## EXERCISE INPUTS
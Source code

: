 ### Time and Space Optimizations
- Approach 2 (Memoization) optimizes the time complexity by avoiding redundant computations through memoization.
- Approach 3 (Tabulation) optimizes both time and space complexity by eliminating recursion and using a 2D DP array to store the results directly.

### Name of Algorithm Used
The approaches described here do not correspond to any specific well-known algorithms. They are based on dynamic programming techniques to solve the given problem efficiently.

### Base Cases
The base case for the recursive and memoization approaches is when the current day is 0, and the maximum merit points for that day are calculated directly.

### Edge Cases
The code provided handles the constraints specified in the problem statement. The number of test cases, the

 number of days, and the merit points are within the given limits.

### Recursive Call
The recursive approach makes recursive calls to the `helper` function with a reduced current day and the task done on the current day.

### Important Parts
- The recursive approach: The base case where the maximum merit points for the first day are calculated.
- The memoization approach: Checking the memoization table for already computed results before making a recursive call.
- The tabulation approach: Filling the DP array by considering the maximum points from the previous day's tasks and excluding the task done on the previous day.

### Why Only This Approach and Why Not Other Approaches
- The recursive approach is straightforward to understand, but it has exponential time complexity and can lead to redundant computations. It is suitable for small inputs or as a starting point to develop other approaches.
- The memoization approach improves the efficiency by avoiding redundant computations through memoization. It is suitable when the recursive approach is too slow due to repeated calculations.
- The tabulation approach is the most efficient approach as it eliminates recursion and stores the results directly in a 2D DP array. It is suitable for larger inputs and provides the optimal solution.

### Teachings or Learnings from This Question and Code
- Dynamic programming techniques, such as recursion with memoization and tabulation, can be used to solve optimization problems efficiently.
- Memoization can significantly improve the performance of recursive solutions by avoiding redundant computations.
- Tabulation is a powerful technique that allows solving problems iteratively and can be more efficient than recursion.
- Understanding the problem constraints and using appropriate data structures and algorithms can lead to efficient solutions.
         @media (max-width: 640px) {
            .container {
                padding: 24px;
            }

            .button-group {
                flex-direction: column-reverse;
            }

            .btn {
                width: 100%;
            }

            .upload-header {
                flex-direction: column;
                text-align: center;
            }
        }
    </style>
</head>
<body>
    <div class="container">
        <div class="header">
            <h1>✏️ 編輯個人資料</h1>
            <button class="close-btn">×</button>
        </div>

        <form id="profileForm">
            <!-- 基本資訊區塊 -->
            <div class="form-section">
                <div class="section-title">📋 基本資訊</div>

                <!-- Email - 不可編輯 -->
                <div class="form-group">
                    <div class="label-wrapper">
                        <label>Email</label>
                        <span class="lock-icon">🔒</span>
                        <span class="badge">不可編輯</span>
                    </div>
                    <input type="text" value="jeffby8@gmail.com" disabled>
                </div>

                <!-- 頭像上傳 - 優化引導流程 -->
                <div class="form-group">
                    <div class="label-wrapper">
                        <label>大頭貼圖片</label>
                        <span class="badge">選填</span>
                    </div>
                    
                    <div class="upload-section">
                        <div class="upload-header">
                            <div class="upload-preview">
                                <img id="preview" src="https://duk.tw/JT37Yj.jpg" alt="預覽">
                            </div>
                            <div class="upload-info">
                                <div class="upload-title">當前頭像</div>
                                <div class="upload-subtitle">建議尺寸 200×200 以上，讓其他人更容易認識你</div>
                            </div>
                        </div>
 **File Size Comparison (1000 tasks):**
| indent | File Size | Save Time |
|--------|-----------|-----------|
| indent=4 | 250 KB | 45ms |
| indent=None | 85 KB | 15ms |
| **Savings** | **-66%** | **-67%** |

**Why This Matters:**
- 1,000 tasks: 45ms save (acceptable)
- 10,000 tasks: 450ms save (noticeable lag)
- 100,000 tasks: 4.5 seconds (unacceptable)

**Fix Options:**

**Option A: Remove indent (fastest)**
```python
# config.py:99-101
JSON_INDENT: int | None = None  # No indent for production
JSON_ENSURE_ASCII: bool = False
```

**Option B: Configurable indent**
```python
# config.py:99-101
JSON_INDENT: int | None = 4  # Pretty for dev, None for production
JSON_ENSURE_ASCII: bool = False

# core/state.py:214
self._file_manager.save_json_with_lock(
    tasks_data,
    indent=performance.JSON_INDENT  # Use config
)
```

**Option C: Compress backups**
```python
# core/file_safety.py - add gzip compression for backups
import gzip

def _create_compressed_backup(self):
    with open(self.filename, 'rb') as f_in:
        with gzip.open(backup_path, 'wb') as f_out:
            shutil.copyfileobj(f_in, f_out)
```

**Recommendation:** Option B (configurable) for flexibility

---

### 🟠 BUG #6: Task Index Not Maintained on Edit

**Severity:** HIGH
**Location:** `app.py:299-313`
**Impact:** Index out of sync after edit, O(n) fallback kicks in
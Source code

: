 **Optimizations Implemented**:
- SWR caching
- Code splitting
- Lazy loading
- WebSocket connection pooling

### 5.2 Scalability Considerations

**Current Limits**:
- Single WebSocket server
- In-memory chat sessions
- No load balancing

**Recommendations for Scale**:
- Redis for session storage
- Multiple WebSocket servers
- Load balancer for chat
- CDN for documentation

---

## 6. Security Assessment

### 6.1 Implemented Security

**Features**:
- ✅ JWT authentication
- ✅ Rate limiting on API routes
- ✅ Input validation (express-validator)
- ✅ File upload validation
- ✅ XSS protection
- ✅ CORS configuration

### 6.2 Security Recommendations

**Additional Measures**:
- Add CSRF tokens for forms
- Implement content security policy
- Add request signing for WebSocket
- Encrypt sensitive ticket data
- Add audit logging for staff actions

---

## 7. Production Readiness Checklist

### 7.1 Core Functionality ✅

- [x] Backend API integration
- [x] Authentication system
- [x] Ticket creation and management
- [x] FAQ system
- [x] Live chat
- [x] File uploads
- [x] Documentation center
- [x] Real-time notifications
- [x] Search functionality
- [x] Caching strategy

## WORK TO COMPLETE
Restate word for word the entries above from the line with "- 10,000 tasks: 450ms save (noticeable lag)" through the line with "- [x] Documentation center", inclusive, leaving out everything else.

## WRITTEN SOLUTION
- 10,000 tasks: 450ms save (noticeable lag)
- 100,000 tasks: 4.5 seconds (unacceptable)

**Fix Options:**

**Option A: Remove indent (fastest)**
```python
# config.py:99-101
JSON_INDENT: int | None = None  # No indent for production
JSON_ENSURE_ASCII: bool = False
```

**Option B: Configurable indent**
```python
# config.py:99-101
JSON_INDENT: int | None = 4  # Pretty for dev, None for production
JSON_ENSURE_ASCII: bool = False

# core/state.py:214
self._file_manager.save_json_with_lock(
    tasks_data,
    indent=performance.JSON_INDENT  # Use config
)
```

**Option C: Compress backups**
```python
# core/file_safety.py - add gzip compression for backups
import gzip

def _create_compressed_backup(self):
    with open(self.filename, 'rb') as f_in:
        with gzip.open(backup_path, 'wb') as f_out:
            shutil.copyfileobj(f_in, f_out)
```

**Recommendation:** Option B (configurable) for flexibility

---

### 🟠 BUG #6: Task Index Not Maintained on Edit

**Severity:** HIGH
**Location:** `app.py:299-313`
**Impact:** Index out of sync after edit, O(n) fallback kicks in
Source code

: **Optimizations Implemented**:
- SWR caching
- Code splitting
- Lazy loading
- WebSocket connection pooling

### 5.2 Scalability Considerations

**Current Limits**:
- Single WebSocket server
- In-memory chat sessions
- No load balancing

**Recommendations for Scale**:
- Redis for session storage
- Multiple WebSocket servers
- Load balancer for chat
- CDN for documentation

---

## 6. Security Assessment

### 6.1 Implemented Security

**Features**:
- ✅ JWT authentication
- ✅ Rate limiting on API routes
- ✅ Input validation (express-validator)
- ✅ File upload validation
- ✅ XSS protection
- ✅ CORS configuration

### 6.2 Security Recommendations

**Additional Measures**:
- Add CSRF tokens for forms
- Implement content security policy
- Add request signing for WebSocket
- Encrypt sensitive ticket data
- Add audit logging for staff actions

---

## 7. Production Readiness Checklist

### 7.1 Core Functionality ✅

- [x] Backend API integration
- [x] Authentication system
- [x] Ticket creation and management
- [x] FAQ system
- [x] Live chat
- [x] File uploads
- [x] Documentation center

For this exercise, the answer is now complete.